[Collected data]
=-=-=

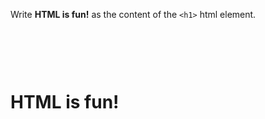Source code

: Write **HTML is fun!** as the content of the `<h1>` html element.

<codeblock language="html" type="exercise" testMode="fixedInput">
<code>
<h1></h1>
</code>

<solution>
<h1>HTML is fun!</h1>
</solution>
</codeblock>

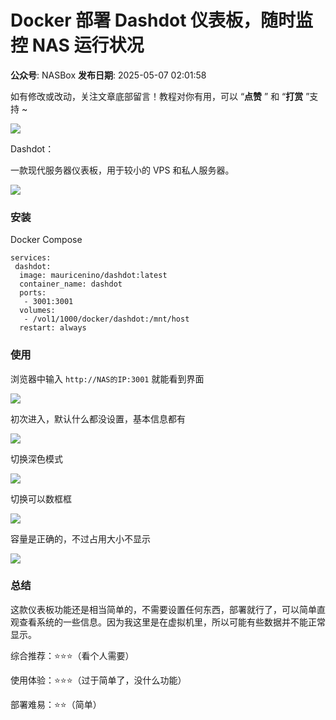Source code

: # Docker 部署 Dashdot 仪表板，随时监控 NAS 运行状况

**公众号**: NASBox
**发布日期**: 2025-05-07 02:01:58

如有修改或改动，关注文章底部留言！教程对你有用，可以 “**点赞** ” 和 “**打赏** ”支持 ~

  


  


<img src='https://mmbiz.qpic.cn/sz_mmbiz_png/5xFLia3A3km6WdzT1g76bVWEWkI2ia5CH05BogTvia6FsYlaHEfBdJsXib169M7rrsD6tic7FLJltfhGSeYnGv6M8gQ/640?wx_fmt=png&from=appmsg' />

Dashdot：

一款现代服务器仪表板，用于较小的 VPS 和私人服务器。

<img src='https://mmbiz.qpic.cn/sz_mmbiz_png/5xFLia3A3km6WdzT1g76bVWEWkI2ia5CH03btNtwJK1ggb1TZicicFPKHtgXQfSaQpyrF15XhSeia7iaZMp0ylvHE03w/640?wx_fmt=png&from=appmsg' />

### 安装

Docker Compose
    
    
    services:  
     dashdot:  
      image: mauricenino/dashdot:latest  
      container_name: dashdot  
      ports:  
       - 3001:3001  
      volumes:  
       - /vol1/1000/docker/dashdot:/mnt/host  
      restart: always

### 使用

浏览器中输入 `http://NAS的IP:3001` 就能看到界面

<img src='https://mmbiz.qpic.cn/sz_mmbiz_png/5xFLia3A3km6WdzT1g76bVWEWkI2ia5CH0t92l5jj46Sz2ySibL0FV6bkf6IwYNZn0gYiaO4H39XbKARmPhBh9PJow/640?wx_fmt=png&from=appmsg' />

初次进入，默认什么都没设置，基本信息都有

<img src='https://mmbiz.qpic.cn/sz_mmbiz_png/5xFLia3A3km6WdzT1g76bVWEWkI2ia5CH0xqic7Tod5djUDBUSJN6pmmXuRAk46PiaxXbHEr9nv7ANfX2xUUKDdj3g/640?wx_fmt=png&from=appmsg' />

切换深色模式

<img src='https://mmbiz.qpic.cn/sz_mmbiz_png/5xFLia3A3km6WdzT1g76bVWEWkI2ia5CH0IlREVFib9Vhluncg3FIGNHpF2qlplq2mCM5dPtKAazfoRsjbYKWYN5A/640?wx_fmt=png&from=appmsg' />

切换可以数框框

<img src='https://mmbiz.qpic.cn/sz_mmbiz_png/5xFLia3A3km6WdzT1g76bVWEWkI2ia5CH0yhicdde9TgbDrZmM5co2qN5QLsf13oTVFGib0CDHjxkpM7NPcm0bnR6Q/640?wx_fmt=png&from=appmsg' />

容量是正确的，不过占用大小不显示

<img src='https://mmbiz.qpic.cn/sz_mmbiz_png/5xFLia3A3km6WdzT1g76bVWEWkI2ia5CH0mp3hceUsia2loUoHawXOhBGia0U8rfxB1Wenq13OOq0S8FM4NRK2VKqg/640?wx_fmt=png&from=appmsg' />

### 总结

这款仪表板功能还是相当简单的，不需要设置任何东西，部署就行了，可以简单直观查看系统的一些信息。因为我这里是在虚拟机里，所以可能有些数据并不能正常显示。

综合推荐：⭐⭐⭐（看个人需要）

使用体验：⭐⭐⭐（过于简单了，没什么功能）

部署难易：⭐⭐（简单）︎

  


  


  


︎
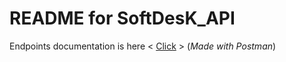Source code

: # README for SoftDesK_API



Endpoints documentation is here < [Click](https://documenter.getpostman.com/view/16915168/UVC9g4uB) >
(_Made with Postman_)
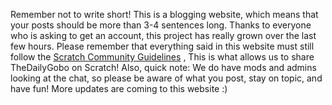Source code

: Remember not to write short! This is a blogging website, which means that your posts should be more than 3-4 sentences long. Thanks to everyone who is asking to get an account, this project has really grown over the last few hours. Please remember that everything said in this website must still follow the [Scratch Community Guidelines](https://scratch.mit.edu/community_guidelines/) , This is what allows us to share TheDailyGobo on Scratch! Also, quick note: We do have mods and admins looking at the chat, so please be aware of what you post, stay on topic, and have fun! More updates are coming to this website :)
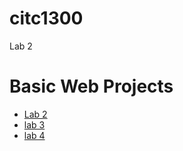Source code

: # citc1300
Lab 2
<h1>Basic Web Projects</h1>

<ul>
    <li><a href="Lab 2/index.html" target="_blank">Lab 2</a></li>
    <li><a href="lab 3/index.html" target="_blank">lab 3</a></li>
    <li><a href="lab 4/index.html" target="_blank">lab 4</a></li>
</ul>
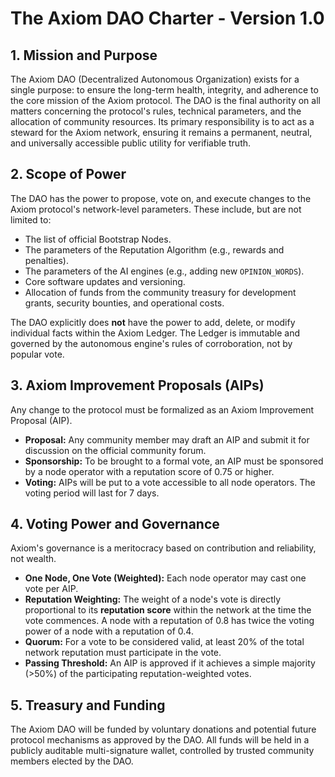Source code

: # The Axiom DAO Charter - Version 1.0

## 1. Mission and Purpose

The Axiom DAO (Decentralized Autonomous Organization) exists for a single purpose: to ensure the long-term health, integrity, and adherence to the core mission of the Axiom protocol. The DAO is the final authority on all matters concerning the protocol's rules, technical parameters, and the allocation of community resources. Its primary responsibility is to act as a steward for the Axiom network, ensuring it remains a permanent, neutral, and universally accessible public utility for verifiable truth.

## 2. Scope of Power

The DAO has the power to propose, vote on, and execute changes to the Axiom protocol's network-level parameters. These include, but are not limited to:
- The list of official Bootstrap Nodes.
- The parameters of the Reputation Algorithm (e.g., rewards and penalties).
- The parameters of the AI engines (e.g., adding new `OPINION_WORDS`).
- Core software updates and versioning.
- Allocation of funds from the community treasury for development grants, security bounties, and operational costs.

The DAO explicitly does **not** have the power to add, delete, or modify individual facts within the Axiom Ledger. The Ledger is immutable and governed by the autonomous engine's rules of corroboration, not by popular vote.

## 3. Axiom Improvement Proposals (AIPs)

Any change to the protocol must be formalized as an Axiom Improvement Proposal (AIP).
- **Proposal:** Any community member may draft an AIP and submit it for discussion on the official community forum.
- **Sponsorship:** To be brought to a formal vote, an AIP must be sponsored by a node operator with a reputation score of 0.75 or higher.
- **Voting:** AIPs will be put to a vote accessible to all node operators. The voting period will last for 7 days.

## 4. Voting Power and Governance

Axiom's governance is a meritocracy based on contribution and reliability, not wealth.
- **One Node, One Vote (Weighted):** Each node operator may cast one vote per AIP.
- **Reputation Weighting:** The weight of a node's vote is directly proportional to its **reputation score** within the network at the time the vote commences. A node with a reputation of 0.8 has twice the voting power of a node with a reputation of 0.4.
- **Quorum:** For a vote to be considered valid, at least 20% of the total network reputation must participate in the vote.
- **Passing Threshold:** An AIP is approved if it achieves a simple majority (>50%) of the participating reputation-weighted votes.

## 5. Treasury and Funding

The Axiom DAO will be funded by voluntary donations and potential future protocol mechanisms as approved by the DAO. All funds will be held in a publicly auditable multi-signature wallet, controlled by trusted community members elected by the DAO.
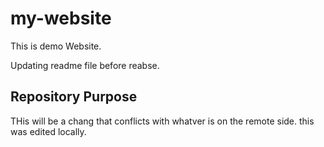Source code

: # my-website

This is demo Website.

Updating readme file before reabse.



## Repository Purpose

THis will be a chang that conflicts with whatver is on the remote side.
this was edited locally.

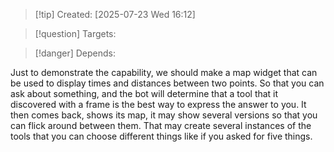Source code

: 
>[!tip] Created: [2025-07-23 Wed 16:12]

>[!question] Targets: 

>[!danger] Depends: 

Just to demonstrate the capability, we should make a map widget that can be used to display times and distances between two points. So that you can ask about something, and the bot will determine that a tool that it discovered with a frame is the best way to express the answer to you. It then comes back, shows its map, it may show several versions so that you can flick around between them. That may create several instances of the tools that you can choose different things like if you asked for five things. 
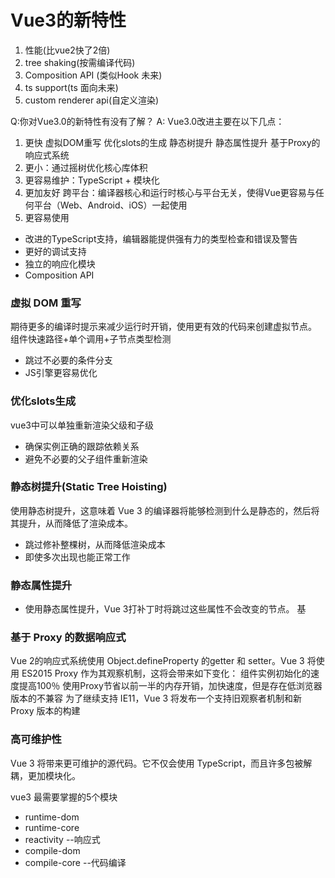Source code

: # Vue3的新特性

1. 性能(比vue2快了2倍)
2. tree shaking(按需编译代码)
3. Composition API (类似Hook 未来)
4. ts support(ts 面向未来)
5. custom renderer api(自定义渲染)

Q:你对Vue3.0的新特性有没有了解？
A:
Vue3.0改进主要在以下几点：

1. 更快
   虚拟DOM重写
   优化slots的生成
   静态树提升
   静态属性提升
   基于Proxy的响应式系统
2. 更小：通过摇树优化核心库体积
3. 更容易维护：TypeScript + 模块化
4. 更加友好
   跨平台：编译器核心和运行时核心与平台无关，使得Vue更容易与任何平台（Web、Android、iOS）一起使用
5. 更容易使用

- 改进的TypeScript支持，编辑器能提供强有力的类型检查和错误及警告
- 更好的调试支持
- 独立的响应化模块
- Composition API

### 虚拟 DOM 重写

期待更多的编译时提示来减少运行时开销，使用更有效的代码来创建虚拟节点。
组件快速路径+单个调用+子节点类型检测

- 跳过不必要的条件分支
- JS引擎更容易优化

### 优化slots生成

vue3中可以单独重新渲染父级和子级

- 确保实例正确的跟踪依赖关系
- 避免不必要的父子组件重新渲染

### 静态树提升(Static Tree Hoisting)

使用静态树提升，这意味着 Vue 3 的编译器将能够检测到什么是静态的，然后将其提升，从而降低了渲染成本。

- 跳过修补整棵树，从而降低渲染成本
- 即使多次出现也能正常工作

### 静态属性提升

- 使用静态属性提升，Vue 3打补丁时将跳过这些属性不会改变的节点。
  基

### 基于 Proxy 的数据响应式 

Vue 2的响应式系统使用 Object.defineProperty 的getter 和 setter。Vue 3 将使用 ES2015 Proxy 作为其观察机制，这将会带来如下变化：
组件实例初始化的速度提高100％
使用Proxy节省以前一半的内存开销，加快速度，但是存在低浏览器版本的不兼容
为了继续支持 IE11，Vue 3 将发布一个支持旧观察者机制和新 Proxy 版本的构建

### 高可维护性

Vue 3 将带来更可维护的源代码。它不仅会使用 TypeScript，而且许多包被解耦，更加模块化。

vue3 最需要掌握的5个模块

- runtime-dom
- runtime-core
- reactivity --响应式
- compile-dom
- compile-core --代码编译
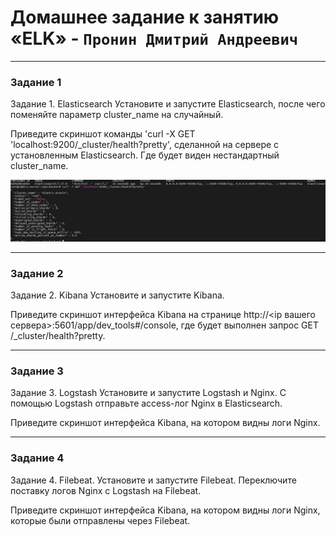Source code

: # Домашнее задание к занятию «ELK» - `Пронин Дмитрий Андреевич`

---

### Задание 1
Задание 1. Elasticsearch
Установите и запустите Elasticsearch, после чего поменяйте параметр cluster_name на случайный.

Приведите скриншот команды 'curl -X GET 'localhost:9200/_cluster/health?pretty', сделанной на сервере с установленным Elasticsearch. Где будет виден нестандартный cluster_name.





![скрин](https://github.com/dmitriypronin48/fork-cicd/blob/main/img/z1-1.jpg)


---

### Задание 2

Задание 2. Kibana
Установите и запустите Kibana.

Приведите скриншот интерфейса Kibana на странице http://<ip вашего сервера>:5601/app/dev_tools#/console, где будет выполнен запрос GET /_cluster/health?pretty.


---

### Задание 3
Задание 3. Logstash
Установите и запустите Logstash и Nginx. С помощью Logstash отправьте access-лог Nginx в Elasticsearch.

Приведите скриншот интерфейса Kibana, на котором видны логи Nginx.

---

### Задание 4
Задание 4. Filebeat.
Установите и запустите Filebeat. Переключите поставку логов Nginx с Logstash на Filebeat.

Приведите скриншот интерфейса Kibana, на котором видны логи Nginx, которые были отправлены через Filebeat.






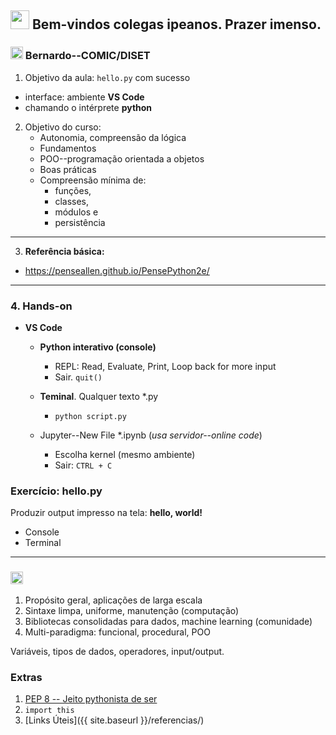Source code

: 
## <img src="{{ site.baseurl }}/images/female.png" width="30"> Bem-vindos colegas ipeanos. Prazer imenso. 

### <img src="{{ site.baseurl }}/images/nerd.png" width="20"> Bernardo--COMIC/DISET

1. Objetivo da aula: `hello.py` com sucesso
- interface: ambiente **VS Code**
- chamando o intérprete **python**
2. Objetivo do curso: 
    - Autonomia, compreensão da lógica
    - Fundamentos
    - POO--programação orientada a objetos
    - Boas práticas
    - Compreensão mínima de: 
        - funções, 
        - classes, 
        - módulos e 
        - persistência

---

3. **Referência básica:**
- https://penseallen.github.io/PensePython2e/

---

### 4. **Hands-on**
- **VS Code**
    -   **Python interativo (console)**
        - REPL: Read, Evaluate, Print, Loop back for more input
        - Sair. `quit()`
    - **Teminal**. Qualquer texto *.py
        - `python script.py`
    
    - Jupyter--New File *.ipynb (*usa servidor--online code*)
        - Escolha kernel (mesmo ambiente)
        - Sair: `CTRL + C`

### Exercício: hello.py 
Produzir output impresso na tela: **hello, world!**
- Console
- Terminal

---

### <img src="{{ site.baseurl }}/images/python.png" width="20">

1. Propósito geral, aplicações de larga escala 
2. Sintaxe limpa, uniforme, manutenção (computação) 
3. Bibliotecas consolidadas para dados, machine learning (comunidade)
4. Multi-paradigma: funcional, procedural, POO

Variáveis, tipos de dados, operadores, input/output.

### Extras

1. [PEP 8 -- Jeito pythonista de ser](pep8-python-style-guide.md)
2. `import this`
3. [Links Úteis]({{ site.baseurl }}/referencias/)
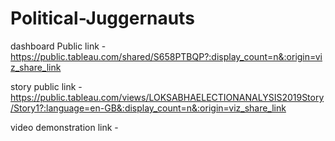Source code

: # Political-Juggernauts

dashboard Public link - https://public.tableau.com/shared/S658PTBQP?:display_count=n&:origin=viz_share_link

story public link - https://public.tableau.com/views/LOKSABHAELECTIONANALYSIS2019Story/Story1?:language=en-GB&:display_count=n&:origin=viz_share_link

video demonstration link - 
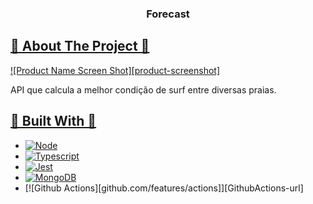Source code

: <a name="readme-top"></a>

<h3 align="center">Forecast</h3>
  
<!-- ABOUT THE PROJECT -->
<h2 tabindex="-1" dir="auto"><a id="user-content--about-the-project" class="anchor" aria-hidden="true" tabindex="-1" href="#about-the-project">🔭 About The Project 🔭</h2>


[![Product Name Screen Shot][product-screenshot]](https://example.com)

API que calcula a melhor condição de surf entre diversas praias.

<h2 tabindex="-1" dir="auto"><a id="user-content--built-with" class="anchor" aria-hidden="true" tabindex="-1" href="#-built-with">🔧 Built With 🔧</h2>

* [![Node][Node.org]][Node-url]
* [![Typescript][Typescript.org]][Typescript-url]
* [![Jest][Jestjs.io]][Jest-url]
* [![MongoDB][mongodb.com]][MongoDB-url]
* [![Github Actions][github.com/features/actions]][GithubActions-url]


<!-- MARKDOWN LINKS & IMAGES -->
<!-- https://www.markdownguide.org/basic-syntax/#reference-style-links -->
[Node.org]: https://img.shields.io/badge/Node.js-43853D?style=for-the-badge&logo=node.js&logoColor=white
[Node-url]: https://nodejs.org

[Typescript.org]: https://img.shields.io/badge/TypeScript-007ACC?style=for-the-badge&logo=typescript&logoColor=white
[Typescript-url]: https://www.typescriptlang.org

[jestjs.io]: https://img.shields.io/badge/Jest-323330?style=for-the-badge&logo=Jest&logoColor=white
[jest-url]: https://jestjs.io/

[mongodb.com]: https://img.shields.io/badge/MongoDB-4EA94B?style=for-the-badge&logo=mongodb&logoColor=white
[MongoDB-url]: https://www.mongodb.com/
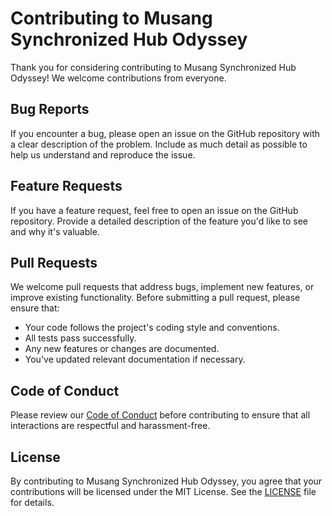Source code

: # Contributing to Musang Synchronized Hub Odyssey

Thank you for considering contributing to Musang Synchronized Hub Odyssey! We welcome contributions from everyone.

## Bug Reports

If you encounter a bug, please open an issue on the GitHub repository with a clear description of the problem. Include as much detail as possible to help us understand and reproduce the issue.

## Feature Requests

If you have a feature request, feel free to open an issue on the GitHub repository. Provide a detailed description of the feature you'd like to see and why it's valuable.

## Pull Requests

We welcome pull requests that address bugs, implement new features, or improve existing functionality. Before submitting a pull request, please ensure that:

- Your code follows the project's coding style and conventions.
- All tests pass successfully.
- Any new features or changes are documented.
- You've updated relevant documentation if necessary.

## Code of Conduct

Please review our [Code of Conduct](CODE_OF_CONDUCT.md) before contributing to ensure that all interactions are respectful and harassment-free.

## License

By contributing to Musang Synchronized Hub Odyssey, you agree that your contributions will be licensed under the MIT License. See the [LICENSE](LICENSE) file for details.
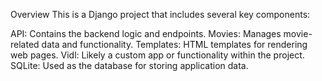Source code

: Overview
This is a Django project that includes several key components:

API: Contains the backend logic and endpoints.
Movies: Manages movie-related data and functionality.
Templates: HTML templates for rendering web pages.
Vidl: Likely a custom app or functionality within the project.
SQLite: Used as the database for storing application data.
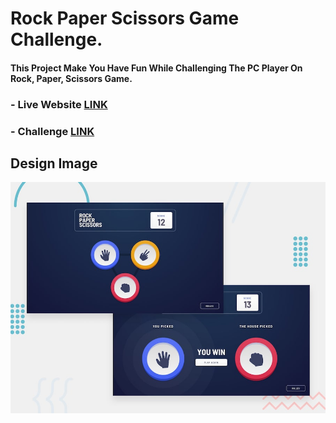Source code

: # Rock Paper Scissors Game Challenge.

#### This Project Make You Have Fun While Challenging The PC Player On Rock, Paper, Scissors Game.

### - Live Website [LINK](https://abdraoufx.github.io/frontEndMentor_Challenges/advanced/rock_paper_scissors_game/build/)

### - Challenge [LINK](https://www.frontendmentor.io/solutions/responsive-rock-paper-scissors-bonus-design-with-react-ts-and-tailwind-IAn_QFA3-o)

## Design Image

![Preview_Design_Image](./public/images/desktop-preview.jpg "Design Image")
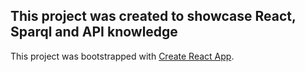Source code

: ## This project was created to showcase React, Sparql and API knowledge

This project was bootstrapped with [Create React App](https://github.com/facebook/create-react-app).

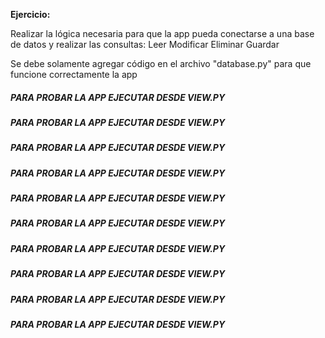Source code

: **Ejercicio:**

Realizar la lógica necesaria para que la app pueda conectarse a una base de datos y realizar las consultas:
Leer
Modificar
Eliminar
Guardar

Se debe solamente agregar código en el archivo "database.py" para que funcione correctamente la app


##### PARA PROBAR LA APP EJECUTAR DESDE VIEW.PY ##################
##### PARA PROBAR LA APP EJECUTAR DESDE VIEW.PY ##################
##### PARA PROBAR LA APP EJECUTAR DESDE VIEW.PY ##################
##### PARA PROBAR LA APP EJECUTAR DESDE VIEW.PY ##################
##### PARA PROBAR LA APP EJECUTAR DESDE VIEW.PY ##################
##### PARA PROBAR LA APP EJECUTAR DESDE VIEW.PY ##################
##### PARA PROBAR LA APP EJECUTAR DESDE VIEW.PY ##################
##### PARA PROBAR LA APP EJECUTAR DESDE VIEW.PY ##################
##### PARA PROBAR LA APP EJECUTAR DESDE VIEW.PY ##################
##### PARA PROBAR LA APP EJECUTAR DESDE VIEW.PY ##################
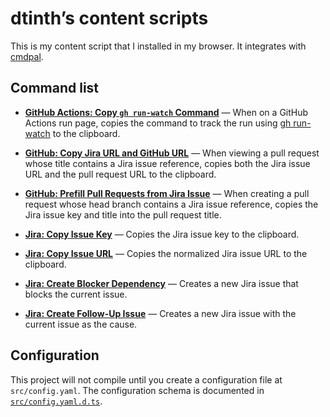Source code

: # dtinth’s content scripts

This is my content script that I installed in my browser.
It integrates with [cmdpal](https://docs.dt.in.th/cmdpal/index.html).

## Command list

<!-- begin-command-list -->

* <a name='gh-actions.run-watch'></a>[**GitHub Actions: Copy `gh run-watch` Command**](src/features/GitHubActions.ts#L10) — When on a GitHub Actions run page, copies the command to track the run using [gh run-watch](https://docs.dt.in.th/gh-run-watch/index.html) to the clipboard.

* <a name='gh-jira.copy'></a>[**GitHub: Copy Jira URL and GitHub URL**](src/features/GitHubJira.ts#L28) — When viewing a pull request whose title contains a Jira issue reference, copies both the Jira issue URL and the pull request URL to the clipboard.

* <a name='gh-jira.prefill'></a>[**GitHub: Prefill Pull Requests from Jira Issue**](src/features/GitHubJira.ts#L114) — When creating a pull request whose head branch contains a Jira issue reference, copies the Jira issue key and title into the pull request title.

* <a name='jira.copy-key'></a>[**Jira: Copy Issue Key**](src/features/GitHubJira.ts#L47) — Copies the Jira issue key to the clipboard.

* <a name='jira.copy-url'></a>[**Jira: Copy Issue URL**](src/features/GitHubJira.ts#L56) — Copies the normalized Jira issue URL to the clipboard.

* <a name='jira.create-dep'></a>[**Jira: Create Blocker Dependency**](src/features/GitHubJira.ts#L94) — Creates a new Jira issue that blocks the current issue.

* <a name='jira.create-follow-up'></a>[**Jira: Create Follow-Up Issue**](src/features/GitHubJira.ts#L85) — Creates a new Jira issue with the current issue as the cause.

<!-- end-command-list -->

## Configuration

This project will not compile until you create a configuration file at `src/config.yaml`.
The configuration schema is documented in [`src/config.yaml.d.ts`](src/config.yaml.d.ts).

=-=-=

TRY IT: Identify every line above with the string "AIPs" in it. Copy those lines.

SOLUTION TO THE PROBLEM:
## 3. Axiom Improvement Proposals (AIPs)
- **Voting:** AIPs will be put to a vote accessible to all node operators. The voting period will last for 7 days.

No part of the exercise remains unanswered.